Preface to Introduction to Computer Science (2nd edition)
The six years since the publication of the first edition have seen a number
of significant changes of emphasis in computer science. These changes are
reflected in this new edition. The preface to the first edition says:
No serious study of computer science is viable without a solid
underpinning in programming, in algorithms, and in basic data structures
... Programming and algorithms are taught most effectively in terms of
good notation, namely an appropriate programming language... The Turing
Language is well suited for teaching programming ... it is a more general
language than Pascal, yet its basic features have an expressiveness
characteristic of a more modest language such as Basic.
Turing's unobtrusive syntax provides the ideal vehicle for the illustration
of concepts. In this edition the presentation of the basic topics of the
structure of programs and data has been streamlined.
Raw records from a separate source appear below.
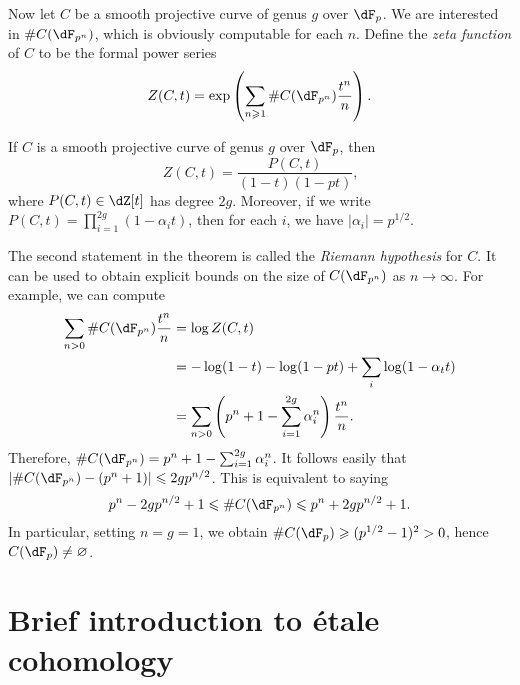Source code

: \documentclass{article}
\begin{document}
Now let $C$ be a smooth projective curve of genus $g$ over $\dF_p$. 
We are interested in $\#C(\dF_{p^n})$, which is obviously computable 
for each $n$. Define the \emph{zeta function} of $C$ to be the formal power 
series 
\[
  Z(C,t) = \exp\left( \sum_{n\geqslant 1} \# C(\dF_{p^n}) \frac{t^n}{n} \right) \text{.}
\]

\begin{theorem}[Weil]\label{thm:Weil-curve}
If $C$ is a smooth projective curve of genus $g$ over $\dF_p$, then 
\[
  Z(C,t) = \frac{P(C,t)}{(1-t)(1-p t)} \text{,}
\]
where $P(C,t)\in \dZ[t]$ has degree $2 g$. Moreover, if we write
$P(C,t) = \prod_{i=1}^{2 g} (1-\alpha_i t)$, then for each $i$, we have 
$|\alpha_i|=p^{1/2}$. 
\end{theorem}

The second statement in the theorem is called the \emph{Riemann hypothesis} 
for $C$. It can be used to obtain explicit bounds on the size of 
$C(\dF_{p^n})$ as $n\to\infty$. For example, we can compute 
\begin{align*}
  \sum_{n>0} \# C(\dF_{p^n}) \frac{t^n}{n} 
    &= \log Z(C,t) \\
    &= -\log(1-t) - \log(1-p t) + \sum_i \log(1-\alpha_t t) \\
    &= \sum_{n>0} \left(p^n+1-\sum_{i=1}^{2 g} \alpha_i^n\right) \frac{t^n}{n} \text{.}
\end{align*}
Therefore, $\# C(\dF_{p^n}) = p^n+1-\sum_{i=1}^{2 g} \alpha_i^n$. It 
follows easily that $|\# C(\dF_{p^n})-(p^n+1)| \leqslant 2 g p^{n/2}$. 
This is equivalent to saying 
\[
  p^n-2 g p^{n/2}+1 
    \leqslant \# C(\dF_{p^n}) 
    \leqslant p^n + 2 g p^{n/2} + 1 \text{.}
\]
In particular, setting $n = g = 1$, we obtain 
$\# C(\dF_p) \geqslant (p^{1/2}-1)^2>0$, hence 
$C(\dF_p)\ne\varnothing$. 

























\appendix
\section{Brief introduction to \'etale cohomology}
\end{document}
As well, emphasis has
shifted to such topics as correctness of programs, analysis of algorithms,
and abstract data types.
Turing itself has recently been enhanced and two chapters have been added on
graphics, both character and pixel.
This is primarily a book for computer science students at the introductory
university level.
Turing was designed in 1982 by R.C. Holt and J.R. Cordy of the Computer
Systems Research Institute at the University of Toronto. The language has a
no frills syntax that is very easy to learn. It is defined by a watertight
mathematical specification, so Turing programs work the same way on all
computers.
It was named after Alan Turing (1912-1954) the British scientist-mathematician
who made fundamental contributions to the development of modern computers and
computer science.
It is one of the easiest programming languages for beginners to learn; at the
same time it is powerful enough to be used by professional programmers as a
real-world language for the construction of computer software. It is used
extensively to teach computer programming in high schools, colleges, and
universities.
Compiler-interpreters are available for both IBM compatible microcomputers
and Macintosh computers, as well as for SUNs and Vaxes.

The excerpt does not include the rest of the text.